Our experience has been that middlebox vendors _ossify_ things. They see a field that's defined "Zero: Reserved for future use" and they say "Aha, that's supposed to be zero" and so now that "future use" can never happen.

For example the Certificate in TLS 1.2 and earlier isn't intended to be useful to anyone except the TLS Client. But middleboxes interpret it anyway, they insist it should be an X.509 certificate, possibly from a known CA - and so it's impossible to add a "Gzip'd Certificate" feature to TLS 1.2 even though if you look at the protocol description it's easy to see how, if you actually tried you would find middleboxes throw a fit since this isn't X.509 and now your software can't be deployed.

But in TLS 1.3 compressed certificates are a thing, because TLS 1.3 encrypts almost everything and that includes Certificate. A client can say "I grok Compressed Certificates" and the server goes "Here's a Compressed Certificate" and nobody else is any the wiser. A middlebox doesn't know about it and so it can't meddle.

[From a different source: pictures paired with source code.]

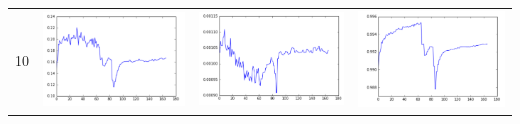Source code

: \documentclass[14pt, a4paper]{extarticle}
\begin{document}
\begin{table}[!htb]
{\begin{tabular}{|c|c|c|c|}
\hline
10 & \includegraphics[scale=0.3]{images/ks_10.png} & \includegraphics[scale=0.3]{images/cvm_10.png} & \includegraphics[scale=0.3]{images/auc_10.png} \\

\end{tabular}}
\end{table}
\end{document}
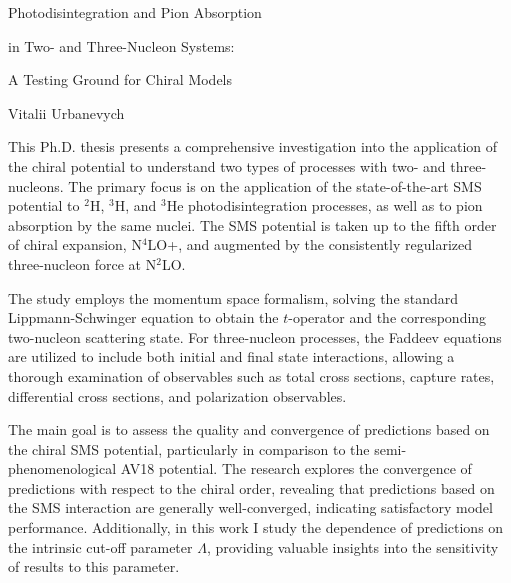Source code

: \documentclass[a4paper, 14pt]{extarticle}
\begin{document}

\Large
 \begin{center}
    Photodisintegration and Pion Absorption
    
    in Two- and Three-Nucleon Systems:
    
    A Testing Ground for Chiral Models

\hspace{10pt}

\large
Vitalii Urbanevych \\

\hspace{10pt}


\end{center}

\hspace{10pt}

\normalsize

This Ph.D. thesis presents a comprehensive investigation into the application of the chiral potential to understand two types of processes with two- and three-nucleons.
The primary focus is on the application of 
the state-of-the-art SMS potential to $^2$H, $^3$H, and $^3$He photodisintegration processes,
as well as to pion absorption by the same nuclei.
The SMS potential is taken up to the fifth order of chiral expansion, N$^4$LO+, and augmented by the consistently regularized three-nucleon force at N$^2$LO.

The study employs the momentum space formalism, solving the standard Lippmann-Schwinger equation to obtain the $t$-operator and the corresponding two-nucleon scattering state. For three-nucleon processes, the Faddeev equations are utilized to include both initial and final state interactions, allowing a thorough examination of observables such as total cross sections, capture rates, differential cross sections, and polarization observables.

The main goal is to assess the quality and convergence of predictions based on the chiral SMS potential, particularly in comparison to the semi-phenomenological AV18 potential. The research explores the convergence of predictions with respect to the chiral order, revealing that predictions based on the SMS interaction are generally well-converged, indicating satisfactory model performance. Additionally, in this work I study the dependence of predictions on the intrinsic cut-off parameter $\Lambda$, providing valuable insights into the sensitivity of results to this parameter.
\end{document}
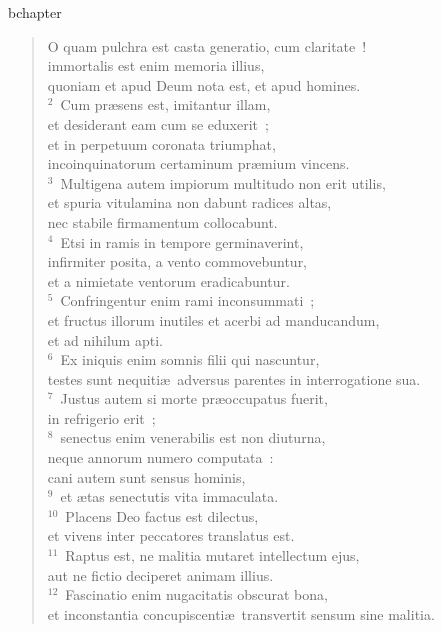 bchapter\begin{verse}\vspace{-19pt}O quam pulchra est casta generatio, cum claritate~!\\ immortalis est enim memoria illius,\\ quoniam et apud Deum nota est, et apud homines.\\
${}^{2}$~Cum pr\ae sens est, imitantur illam,\\ et desiderant eam cum se eduxerit~;\\ et in perpetuum coronata triumphat,\\ incoinquinatorum certaminum pr\ae mium vincens.\\
${}^{3}$~Multigena autem impiorum multitudo non erit utilis,\\ et spuria vitulamina non dabunt radices altas,\\ nec stabile firmamentum collocabunt.\\
${}^{4}$~Etsi in ramis in tempore germinaverint,\\ infirmiter posita, a vento commovebuntur,\\ et a nimietate ventorum eradicabuntur.\\
${}^{5}$~Confringentur enim rami inconsummati~;\\ et fructus illorum inutiles et acerbi ad manducandum,\\ et ad nihilum apti.\\
${}^{6}$~Ex iniquis enim somnis filii qui nascuntur,\\ testes sunt nequiti\ae\ adversus parentes in interrogatione sua.\\
${}^{7}$~Justus autem si morte pr\ae occupatus fuerit,\\ in refrigerio erit~;\\
${}^{8}$~senectus enim venerabilis est non diuturna,\\ neque annorum numero computata~:\\ cani autem sunt sensus hominis,\\
${}^{9}$~et \ae tas senectutis vita immaculata.\\
${}^{10}$~Placens Deo factus est dilectus,\\ et vivens inter peccatores translatus est.\\
${}^{11}$~Raptus est, ne malitia mutaret intellectum ejus,\\ aut ne fictio deciperet animam illius.\\
${}^{12}$~Fascinatio enim nugacitatis obscurat bona,\\ et inconstantia concupiscenti\ae\ transvertit sensum sine malitia.\\

\end{verse}
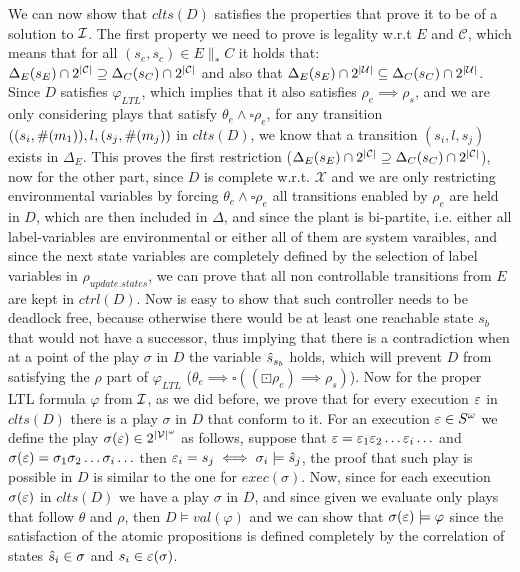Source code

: We can now show that $clts(D)$ satisfies the properties that prove it to be of a solution to ${\mathcal{I}}$. The first property we need to prove is legality w.r.t $E$ and $\mathcal{C}$, which means that for all $(s_e,s_c) \in E \parallel_* C$ it holds that:
$\Delta_{E}(s_E)\cap 2^{|{\mathcal{C}}|} \supseteq \Delta_{C}(s_C)\cap 2^{|{\mathcal{C}}|}$ and also that  $\Delta_{E}(s_E)\cap 2^{|{\mathcal{U}}|} \subseteq \Delta_{C}(s_C)\cap 2^{|{\mathcal{U}}|}$. Since $D$ satisfies $\varphi_{LTL}$, which implies that it also satisfies $\rho_e \implies \rho_s$, and we are only considering plays that satisfy $\theta_e \wedge \square \rho_e$, for any transition $((s_i, \#(m_1)),l,(s_j,\#(m_j))$ in $clts(D)$, we know that a transition $(s_i, l, s_j)$ exists in $\Delta_E$. This proves the first restriction ($\Delta_{E}(s_E)\cap 2^{|{\mathcal{C}}|} \supseteq \Delta_{C}(s_C)\cap 2^{|{\mathcal{C}}|}$), now for the other part, since $D$ is complete w.r.t. $\mathcal{X}$ and we are only restricting environmental variables by forcing $\theta_e \wedge \square\rho_e$ all transitions enabled by $\rho_e$ are held in $D$, which are then included in $\Delta$, and since the plant is bi-partite, i.e. either all label-variables are environmental or either all of them are system varaibles, and since the next state variables are completely defined by the selection of label variables in $\rho_{update.states}$, we can prove that all non controllable transitions from $E$ are kept in $ctrl(D)$. Now is easy to show that such controller needs to be deadlock free, because otherwise there would be at least one reachable state $s_b$ that would not have a successor, thus implying that there is a contradiction when at a point of the play $\sigma$ in $D$ the variable $\hat{s}_{s_b}$ holds, which will prevent $D$ from satisfying the $\rho$ part of $\varphi_{LTL}$ ($\theta_e \implies \square((\boxdot \rho_e) \implies \rho_s)$).  
Now for the proper LTL formula $\varphi$ from ${\mathcal{I}}$, as we did before, we prove that for every execution ${\varepsilon}$ in $clts(D)$ there is a play $\sigma$ in $D$ that conform to it.
For an execution ${\varepsilon} \in S^{\omega}$ we define the play $\sigma({\varepsilon}) \in 2^{|\mathcal{V}|^{\omega}}$ as follows, suppose that ${\varepsilon}= {\varepsilon}_1 {\varepsilon}_2 \ldots {\varepsilon}_i \ldots$ and $\sigma({\varepsilon}) = \sigma_1 \sigma_2 \ldots \sigma_i \ldots$ 
 then ${\varepsilon}_i = s_j \iff \sigma_i \models \hat{s}_{j}$, the proof that such play is possible in $D$ is similar to the one for $exec(\sigma)$.
Now, since for each execution $\sigma({\varepsilon})$ in $clts(D)$ we have a play $\sigma$ in $D$, and since given we evaluate only plays that follow $\theta$ and $\rho$, then $D \models val(\varphi)$ and we can show that $\sigma({\varepsilon}) \models \varphi$ since the satisfaction of the atomic propositions is defined completely by the correlation of states $\hat{s}_{i} \in \sigma$ and $s_i \in {\varepsilon}(\sigma)$.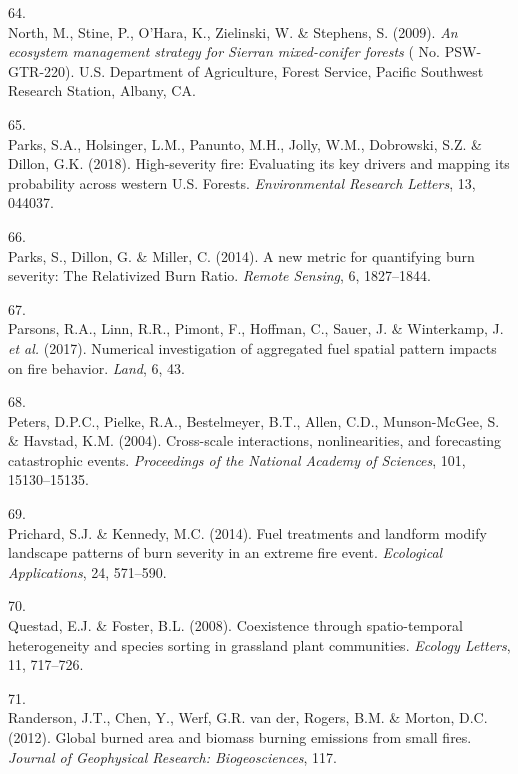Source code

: \documentclass[]{article}
\begin{document}
\leavevmode\hypertarget{ref-north2009a}{}%
64.\\
North, M., Stine, P., O'Hara, K., Zielinski, W. \& Stephens, S. (2009).
\emph{An ecosystem management strategy for Sierran mixed-conifer
forests} ( No. PSW-GTR-220). U.S. Department of Agriculture, Forest
Service, Pacific Southwest Research Station, Albany, CA.

\leavevmode\hypertarget{ref-parks2018}{}%
65.\\
Parks, S.A., Holsinger, L.M., Panunto, M.H., Jolly, W.M., Dobrowski,
S.Z. \& Dillon, G.K. (2018). High-severity fire: Evaluating its key
drivers and mapping its probability across western U.S. Forests.
\emph{Environmental Research Letters}, 13, 044037.

\leavevmode\hypertarget{ref-parks2014a}{}%
66.\\
Parks, S., Dillon, G. \& Miller, C. (2014). A new metric for quantifying
burn severity: The Relativized Burn Ratio. \emph{Remote Sensing}, 6,
1827--1844.

\leavevmode\hypertarget{ref-parsons2017}{}%
67.\\
Parsons, R.A., Linn, R.R., Pimont, F., Hoffman, C., Sauer, J. \&
Winterkamp, J. \emph{et al.} (2017). Numerical investigation of
aggregated fuel spatial pattern impacts on fire behavior. \emph{Land},
6, 43.

\leavevmode\hypertarget{ref-peters2004}{}%
68.\\
Peters, D.P.C., Pielke, R.A., Bestelmeyer, B.T., Allen, C.D.,
Munson-McGee, S. \& Havstad, K.M. (2004). Cross-scale interactions,
nonlinearities, and forecasting catastrophic events. \emph{Proceedings
of the National Academy of Sciences}, 101, 15130--15135.

\leavevmode\hypertarget{ref-prichard2014}{}%
69.\\
Prichard, S.J. \& Kennedy, M.C. (2014). Fuel treatments and landform
modify landscape patterns of burn severity in an extreme fire event.
\emph{Ecological Applications}, 24, 571--590.

\leavevmode\hypertarget{ref-questad2008}{}%
70.\\
Questad, E.J. \& Foster, B.L. (2008). Coexistence through
spatio-temporal heterogeneity and species sorting in grassland plant
communities. \emph{Ecology Letters}, 11, 717--726.

\leavevmode\hypertarget{ref-randerson2012}{}%
71.\\
Randerson, J.T., Chen, Y., Werf, G.R. van der, Rogers, B.M. \& Morton,
D.C. (2012). Global burned area and biomass burning emissions from small
fires. \emph{Journal of Geophysical Research: Biogeosciences}, 117.
\end{document}

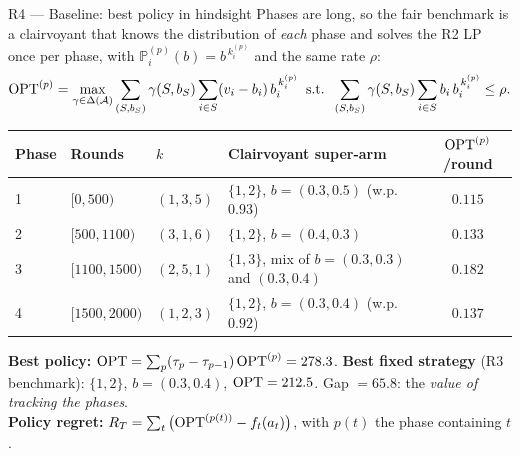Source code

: \documentclass[12pt,aspectratio=169]{beamer}
\begin{document}
\begin{frame}{R4 --- Baseline: best policy in hindsight}
\scriptsize
Phases are long, so the fair benchmark is a clairvoyant that knows the distribution of \emph{each}
phase and solves the R2 LP once per phase, with $\mathbb P^{(p)}_i(b)=b^{\,k_i^{(p)}}$ and the same rate $\rho$:
\vspace{-0.1cm}
\[
  \OPT^{(p)}=\max_{\gamma\in\Delta(\mathcal A)}\sum_{(S,b_S)}\gamma(S,b_S)\sum_{i\in S}(v_i-b_i)\,b_i^{\,k_i^{(p)}}
  \;\;\text{s.t.}\;\;\sum_{(S,b_S)}\gamma(S,b_S)\sum_{i\in S}b_i\,b_i^{\,k_i^{(p)}}\le\rho .
\]
\vspace{-0.25cm}
\begin{center}
\renewcommand{\arraystretch}{1.05}
\begin{tabular}{@{}llllc@{}}
  \toprule
  Phase & Rounds & $k$ & Clairvoyant super-arm & $\OPT^{(p)}$/round\\
  \midrule
  1 & $[0,500)$     & $(1,3,5)$ & $\{1,2\}$, $b=(0.3,0.5)$ (w.p.\ $0.93$)      & $0.115$\\
  2 & $[500,1100)$  & $(3,1,6)$ & $\{1,2\}$, $b=(0.4,0.3)$                     & $0.133$\\
  3 & $[1100,1500)$ & $(2,5,1)$ & $\{1,3\}$, mix of $b=(0.3,0.3)$ and $(0.3,0.4)$ & $0.182$\\
  4 & $[1500,2000)$ & $(1,2,3)$ & $\{1,2\}$, $b=(0.3,0.4)$ (w.p.\ $0.92$)      & $0.137$\\
  \bottomrule
\end{tabular}
\end{center}
\vspace{-0.15cm}
\textbf{Best policy:} $\OPT=\sum_p(\tau_p-\tau_{p-1})\,\OPT^{(p)}=278.3$.\quad
\textbf{Best fixed strategy} (R3 benchmark): $\{1,2\}$, $b=(0.3,0.4)$, $\OPT=212.5$.\quad
Gap $=65.8$: the \emph{value of tracking the phases}.\\
\textbf{Policy regret:} $R_T=\sum_t\big(\OPT^{(p(t))}-f_t(a_t)\big)$, with $p(t)$ the phase containing $t$.
\end{frame}
\end{document}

> Depend on it to do /what/ though?

My specific worry is that some "firewalls" will try to use the little that's still visible (the spin bit, packet sizes, packet timing, etc) to try to guess whether the connection comes from a "legitimate" source like a common web browser, and discard the packets otherwise. "You flipped the bit when you should have flopped it, so you're a malware and I'm going to blackhole your whole IP address for the rest of the day", things like that.


In a lot of corp env, a corp CA is injected, which allows middleware to MITM sessions. TLS 1.3 still allows this nonsense. Most current gen firewalls rely on this to be useful.


In TLS 1.3 you can only do this by proxying all connections. Whereupon all these hypothetical non-compliant QUIC streams are yours and nobody on the rest of the Internet cares.

This is a significant (and for the "IT security" industry expensive) change compared to previous versions but it was done with this in mind. The methods often employed to avoid doing proxying don't actually deliver security though they did ossify the protocol but they are cheaper. Too bad.

Let's take my compression example again. Your "firewall" won't tell you it understands compressed certs since it has no idea what they are, and it won't request them from the server, no ossification. New features don't work for you inside your "firewall" making the Internet worse for you, but for everybody else improvements continue.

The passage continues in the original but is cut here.